Weichen für die Zukunft gestellt.
Die KÜS lud ihre Partner nach Frankfurt am Main zur Jahreshauptversammlung.
„Die Bundesrepublik Deutschland verfügt über ein hochwertiges System der technischen
Fahrzeugüberwachung das nicht nur in Europa seines Gleichen sucht. Zu diesem Erfolg
haben die freiberuflichen Sachverständigen für das Kraftfahrzeugwesen maßgeblich
beigetragen."
So das Resümee von Dr.
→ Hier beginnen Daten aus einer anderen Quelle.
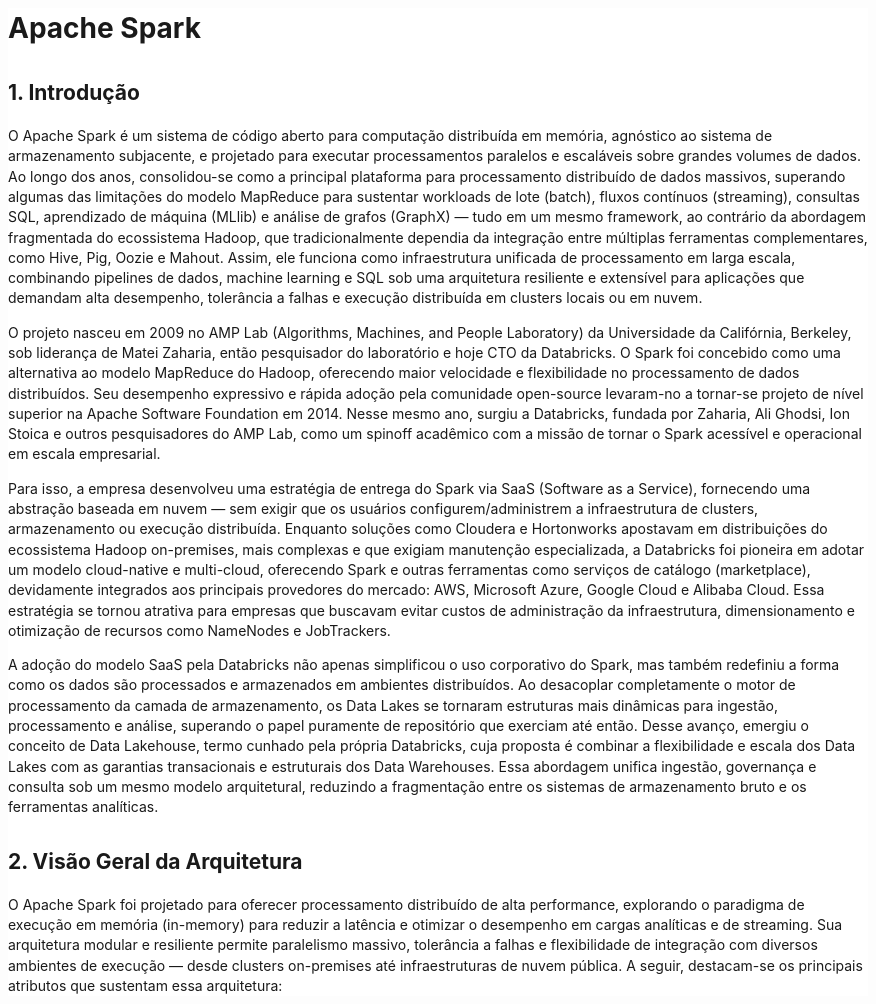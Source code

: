 # Apache Spark

## 1. Introdução

O Apache Spark é um sistema de código aberto para computação distribuída em memória, agnóstico ao sistema de armazenamento subjacente, e projetado para executar processamentos paralelos e escaláveis sobre grandes volumes de dados. Ao longo dos anos, consolidou-se como a principal plataforma para processamento distribuído de dados massivos, superando algumas das limitações do modelo MapReduce para sustentar workloads de lote (batch), fluxos contínuos (streaming), consultas SQL, aprendizado de máquina (MLlib) e análise de grafos (GraphX) — tudo em um mesmo framework, ao contrário da abordagem fragmentada do ecossistema Hadoop, que tradicionalmente dependia da integração entre múltiplas ferramentas complementares, como Hive, Pig, Oozie e Mahout. Assim, ele funciona como infraestrutura unificada de processamento em larga escala, combinando pipelines de dados, machine learning e SQL sob uma arquitetura resiliente e extensível para aplicações que demandam alta desempenho, tolerância a falhas e execução distribuída em clusters locais ou em nuvem.

O projeto nasceu em 2009 no AMP Lab (Algorithms, Machines, and People Laboratory) da Universidade da Califórnia, Berkeley, sob liderança de Matei Zaharia, então pesquisador do laboratório e hoje CTO da Databricks. O Spark foi concebido como uma alternativa ao modelo MapReduce do Hadoop, oferecendo maior velocidade e flexibilidade no processamento de dados distribuídos. Seu desempenho expressivo e rápida adoção pela comunidade open-source levaram-no a tornar-se projeto de nível superior na Apache Software Foundation em 2014. Nesse mesmo ano, surgiu a Databricks, fundada por Zaharia, Ali Ghodsi, Ion Stoica e outros pesquisadores do AMP Lab, como um spinoff acadêmico com a missão de tornar o Spark acessível e operacional em escala empresarial.

Para isso, a empresa desenvolveu uma estratégia de entrega do Spark via SaaS (Software as a Service), fornecendo uma abstração baseada em nuvem — sem exigir que os usuários configurem/administrem a infraestrutura de clusters, armazenamento ou execução distribuída. Enquanto soluções como Cloudera e Hortonworks apostavam em distribuições do ecossistema Hadoop on-premises, mais complexas e que exigiam manutenção especializada, a Databricks foi pioneira em adotar um modelo cloud-native e multi-cloud, oferecendo Spark e outras ferramentas como serviços de catálogo (marketplace), devidamente integrados aos principais provedores do mercado: AWS, Microsoft Azure, Google Cloud e Alibaba Cloud. Essa estratégia se tornou atrativa para empresas que buscavam evitar custos de administração da infraestrutura, dimensionamento e otimização de recursos como NameNodes e JobTrackers.

A adoção do modelo SaaS pela Databricks não apenas simplificou o uso corporativo do Spark, mas também redefiniu a forma como os dados são processados e armazenados em ambientes distribuídos. Ao desacoplar completamente o motor de processamento da camada de armazenamento, os Data Lakes se tornaram estruturas mais dinâmicas para ingestão, processamento e análise, superando o papel puramente de repositório que exerciam até então. Desse avanço, emergiu o conceito de Data Lakehouse, termo cunhado pela própria Databricks, cuja proposta é combinar a flexibilidade e escala dos Data Lakes com as garantias transacionais e estruturais dos Data Warehouses. Essa abordagem unifica ingestão, governança e consulta sob um mesmo modelo arquitetural, reduzindo a fragmentação entre os sistemas de armazenamento bruto e os ferramentas analíticas.

## 2. Visão Geral da Arquitetura

O Apache Spark foi projetado para oferecer processamento distribuído de alta performance, explorando o paradigma de execução em memória (in-memory) para reduzir a latência e otimizar o desempenho em cargas analíticas e de streaming. Sua arquitetura modular e resiliente permite paralelismo massivo, tolerância a falhas e flexibilidade de integração com diversos ambientes de execução — desde clusters on-premises até infraestruturas de nuvem pública. A seguir, destacam-se os principais atributos que sustentam essa arquitetura:
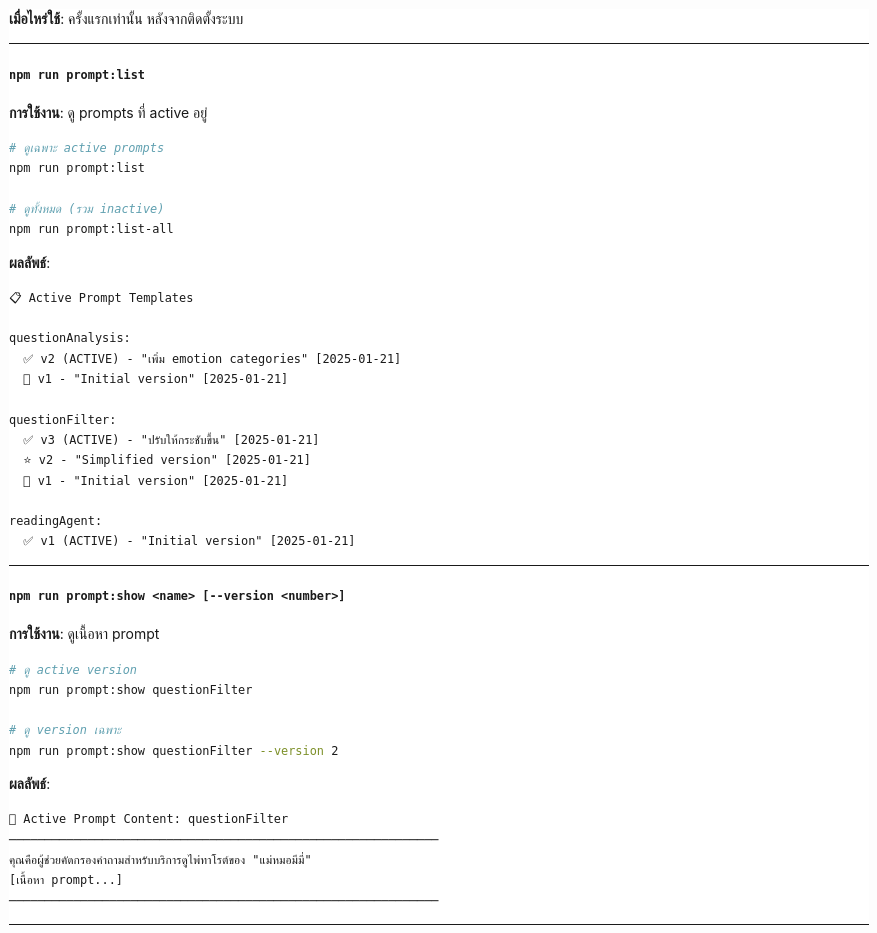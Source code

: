 **เมื่อไหร่ใช้**: ครั้งแรกเท่านั้น หลังจากติดตั้งระบบ

---

#### `npm run prompt:list`
**การใช้งาน**: ดู prompts ที่ active อยู่

```bash
# ดูเฉพาะ active prompts
npm run prompt:list

# ดูทั้งหมด (รวม inactive)
npm run prompt:list-all
```

**ผลลัพธ์**:
```
📋 Active Prompt Templates

questionAnalysis:
  ✅ v2 (ACTIVE) - "เพิ่ม emotion categories" [2025-01-21]
  📝 v1 - "Initial version" [2025-01-21]

questionFilter:
  ✅ v3 (ACTIVE) - "ปรับให้กระชับขึ้น" [2025-01-21]
  ⭐ v2 - "Simplified version" [2025-01-21]
  📝 v1 - "Initial version" [2025-01-21]

readingAgent:
  ✅ v1 (ACTIVE) - "Initial version" [2025-01-21]
```

---

#### `npm run prompt:show <name> [--version <number>]`
**การใช้งาน**: ดูเนื้อหา prompt

```bash
# ดู active version
npm run prompt:show questionFilter

# ดู version เฉพาะ
npm run prompt:show questionFilter --version 2
```

**ผลลัพธ์**:
```
📄 Active Prompt Content: questionFilter
────────────────────────────────────────────────────────────
คุณคือผู้ช่วยคัดกรองคำถามสำหรับบริการดูไพ่ทาโรต์ของ "แม่หมอมีมี่"
[เนื้อหา prompt...]
────────────────────────────────────────────────────────────
```

---
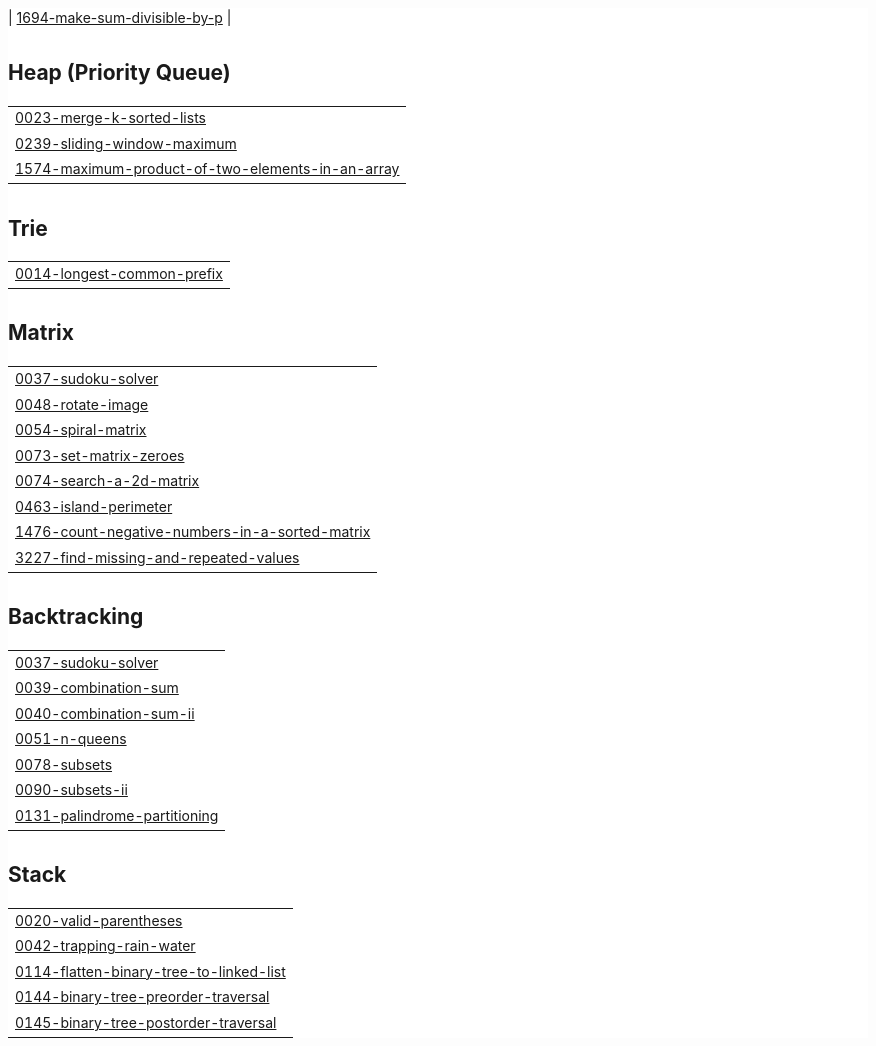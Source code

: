 | [1694-make-sum-divisible-by-p](https://github.com/Swaroop-KG/LeetCodeProblems/tree/master/1694-make-sum-divisible-by-p) |
## Heap (Priority Queue)
|  |
| ------- |
| [0023-merge-k-sorted-lists](https://github.com/Swaroop-KG/LeetCodeProblems/tree/master/0023-merge-k-sorted-lists) |
| [0239-sliding-window-maximum](https://github.com/Swaroop-KG/LeetCodeProblems/tree/master/0239-sliding-window-maximum) |
| [1574-maximum-product-of-two-elements-in-an-array](https://github.com/Swaroop-KG/LeetCodeProblems/tree/master/1574-maximum-product-of-two-elements-in-an-array) |
## Trie
|  |
| ------- |
| [0014-longest-common-prefix](https://github.com/Swaroop-KG/LeetCodeProblems/tree/master/0014-longest-common-prefix) |
## Matrix
|  |
| ------- |
| [0037-sudoku-solver](https://github.com/Swaroop-KG/LeetCodeProblems/tree/master/0037-sudoku-solver) |
| [0048-rotate-image](https://github.com/Swaroop-KG/LeetCodeProblems/tree/master/0048-rotate-image) |
| [0054-spiral-matrix](https://github.com/Swaroop-KG/LeetCodeProblems/tree/master/0054-spiral-matrix) |
| [0073-set-matrix-zeroes](https://github.com/Swaroop-KG/LeetCodeProblems/tree/master/0073-set-matrix-zeroes) |
| [0074-search-a-2d-matrix](https://github.com/Swaroop-KG/LeetCodeProblems/tree/master/0074-search-a-2d-matrix) |
| [0463-island-perimeter](https://github.com/Swaroop-KG/LeetCodeProblems/tree/master/0463-island-perimeter) |
| [1476-count-negative-numbers-in-a-sorted-matrix](https://github.com/Swaroop-KG/LeetCodeProblems/tree/master/1476-count-negative-numbers-in-a-sorted-matrix) |
| [3227-find-missing-and-repeated-values](https://github.com/Swaroop-KG/LeetCodeProblems/tree/master/3227-find-missing-and-repeated-values) |
## Backtracking
|  |
| ------- |
| [0037-sudoku-solver](https://github.com/Swaroop-KG/LeetCodeProblems/tree/master/0037-sudoku-solver) |
| [0039-combination-sum](https://github.com/Swaroop-KG/LeetCodeProblems/tree/master/0039-combination-sum) |
| [0040-combination-sum-ii](https://github.com/Swaroop-KG/LeetCodeProblems/tree/master/0040-combination-sum-ii) |
| [0051-n-queens](https://github.com/Swaroop-KG/LeetCodeProblems/tree/master/0051-n-queens) |
| [0078-subsets](https://github.com/Swaroop-KG/LeetCodeProblems/tree/master/0078-subsets) |
| [0090-subsets-ii](https://github.com/Swaroop-KG/LeetCodeProblems/tree/master/0090-subsets-ii) |
| [0131-palindrome-partitioning](https://github.com/Swaroop-KG/LeetCodeProblems/tree/master/0131-palindrome-partitioning) |
## Stack
|  |
| ------- |
| [0020-valid-parentheses](https://github.com/Swaroop-KG/LeetCodeProblems/tree/master/0020-valid-parentheses) |
| [0042-trapping-rain-water](https://github.com/Swaroop-KG/LeetCodeProblems/tree/master/0042-trapping-rain-water) |
| [0114-flatten-binary-tree-to-linked-list](https://github.com/Swaroop-KG/LeetCodeProblems/tree/master/0114-flatten-binary-tree-to-linked-list) |
| [0144-binary-tree-preorder-traversal](https://github.com/Swaroop-KG/LeetCodeProblems/tree/master/0144-binary-tree-preorder-traversal) |
| [0145-binary-tree-postorder-traversal](https://github.com/Swaroop-KG/LeetCodeProblems/tree/master/0145-binary-tree-postorder-traversal) |
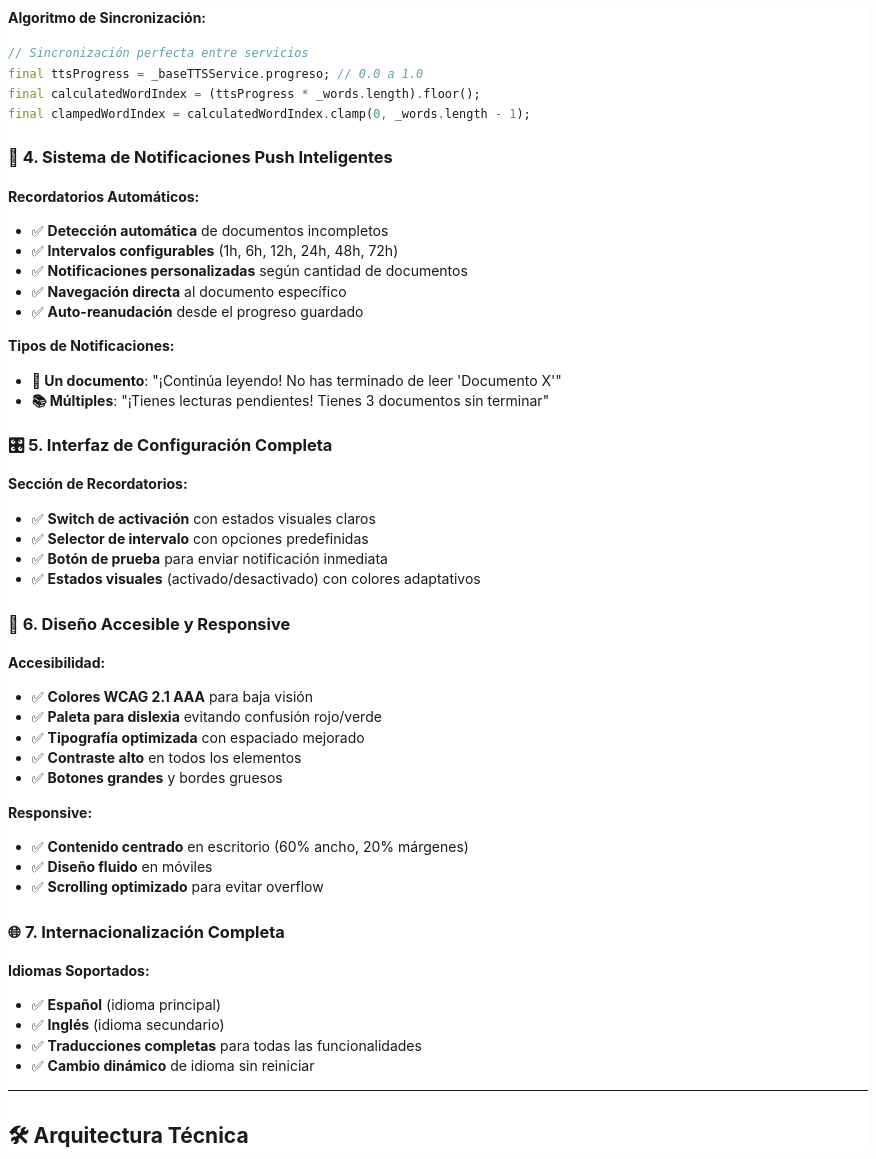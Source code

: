 **Algoritmo de Sincronización:**
```dart
// Sincronización perfecta entre servicios
final ttsProgress = _baseTTSService.progreso; // 0.0 a 1.0
final calculatedWordIndex = (ttsProgress * _words.length).floor();
final clampedWordIndex = calculatedWordIndex.clamp(0, _words.length - 1);
```

### 🔔 **4. Sistema de Notificaciones Push Inteligentes**

**Recordatorios Automáticos:**
- ✅ **Detección automática** de documentos incompletos
- ✅ **Intervalos configurables** (1h, 6h, 12h, 24h, 48h, 72h)
- ✅ **Notificaciones personalizadas** según cantidad de documentos
- ✅ **Navegación directa** al documento específico
- ✅ **Auto-reanudación** desde el progreso guardado

**Tipos de Notificaciones:**
- **📖 Un documento**: "¡Continúa leyendo! No has terminado de leer 'Documento X'"
- **📚 Múltiples**: "¡Tienes lecturas pendientes! Tienes 3 documentos sin terminar"

### 🎛️ **5. Interfaz de Configuración Completa**

**Sección de Recordatorios:**
- ✅ **Switch de activación** con estados visuales claros
- ✅ **Selector de intervalo** con opciones predefinidas
- ✅ **Botón de prueba** para enviar notificación inmediata
- ✅ **Estados visuales** (activado/desactivado) con colores adaptativos

### 🎨 **6. Diseño Accesible y Responsive**

**Accesibilidad:**
- ✅ **Colores WCAG 2.1 AAA** para baja visión
- ✅ **Paleta para dislexia** evitando confusión rojo/verde
- ✅ **Tipografía optimizada** con espaciado mejorado
- ✅ **Contraste alto** en todos los elementos
- ✅ **Botones grandes** y bordes gruesos

**Responsive:**
- ✅ **Contenido centrado** en escritorio (60% ancho, 20% márgenes)
- ✅ **Diseño fluido** en móviles
- ✅ **Scrolling optimizado** para evitar overflow

### 🌐 **7. Internacionalización Completa**

**Idiomas Soportados:**
- ✅ **Español** (idioma principal)
- ✅ **Inglés** (idioma secundario)
- ✅ **Traducciones completas** para todas las funcionalidades
- ✅ **Cambio dinámico** de idioma sin reiniciar

---

## 🛠️ Arquitectura Técnica
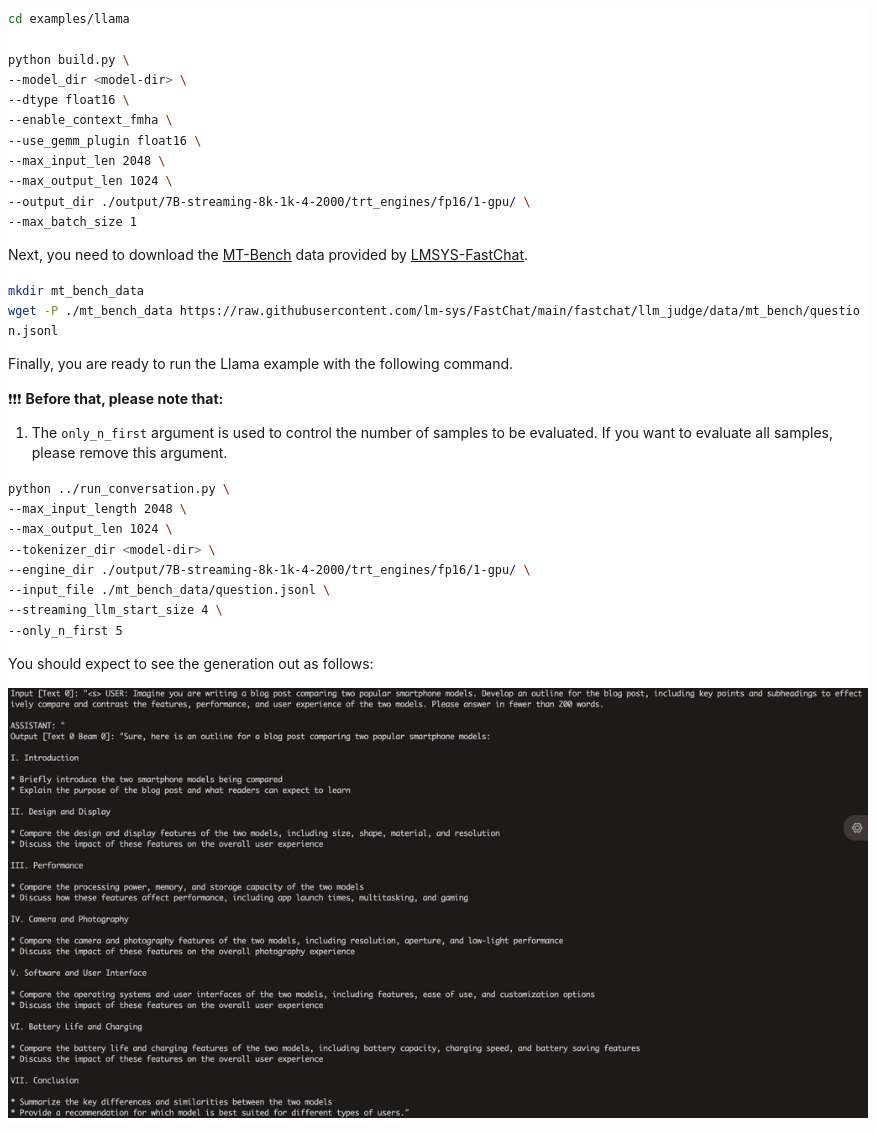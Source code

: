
 ```bash
cd examples/llama

python build.py \
--model_dir <model-dir> \
--dtype float16 \
--enable_context_fmha \
--use_gemm_plugin float16 \
--max_input_len 2048 \
--max_output_len 1024 \
--output_dir ./output/7B-streaming-8k-1k-4-2000/trt_engines/fp16/1-gpu/ \
--max_batch_size 1
```

Next, you need to download the [MT-Bench](https://github.com/lm-sys/FastChat/blob/main/fastchat/llm_judge/README.md#mt-bench) data provided by [LMSYS-FastChat](https://github.com/lm-sys/FastChat).

```bash
mkdir mt_bench_data
wget -P ./mt_bench_data https://raw.githubusercontent.com/lm-sys/FastChat/main/fastchat/llm_judge/data/mt_bench/question.jsonl
```

Finally, you are ready to run the Llama example with the following command.

❗️❗️❗️ **Before that, please note that:**
1. The `only_n_first` argument is used to control the number of samples to be evaluated. If you want to evaluate all samples, please remove this argument.

```bash
python ../run_conversation.py \
--max_input_length 2048 \
--max_output_len 1024 \
--tokenizer_dir <model-dir> \
--engine_dir ./output/7B-streaming-8k-1k-4-2000/trt_engines/fp16/1-gpu/ \
--input_file ./mt_bench_data/question.jsonl \
--streaming_llm_start_size 4 \
--only_n_first 5
```

You should expect to see the generation out as follows:

![generation output](./assets/inference-result.png)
Borkenstein vom Bundesministerium für Verkehr, Bau- und Wohnungswesen.
Vor mehr als 200 KÜS-Partnern erklärte er die Hintergründe der aktuellen Änderungen,
die der Sicherung der regelmäßigen technischen Überwachung dienen sollen. Dabei
ist der Harmonisierung der EU-Gesetze ebenfalls Rechnung zu tragen.
Hinsichtlich der Begutachtung unfallinstandgesetzter Fahrzeuge hat das Bundesministerium
ein Forschungsvorhaben an die Bundesanstalt für Straßenwesen in Auftrag gegeben.
Dr. Borkenstein sicherte der KÜS die Mitwirkung bei der Entwicklung von Verfahren
zur Begutachtung dieser Fahrzeuge zu und versprach weitere Unterstützung auf politischer
Ebene.
Peter Schuler bedankte sich bei dem Bonner Gast und betonte seine Forderung nach
weiterer Liberalisierung im Bereich § 21 StVZO. Anhand einiger Beispiele erläuterte
Schuler die Nachteile die den Sachverständigen aufgrund der derzeitigen Situation
entstehen.
Die KÜS-Fachbereichsleiter referierten über die laufenden Aktivitäten. Hervorgehoben
wurden der neugeschaffene Bereich Sachverständigen-Wesen und die hervorragende Arbeit
der EDV, die mit der neuen Prüfsoftware KE 2000 eine reibungslose Umsetzung der
24. und 28. Änderungsverordnung ermöglichte.
Elf Aussteller zeigten den Teilnehmern ihre Produkt- und Dienstleistungspalette
„Wir haben die Weichen für die Zukunft richtig gestellt!“, so die abschließende
Feststellung des Präsidenten Hans Gelbe.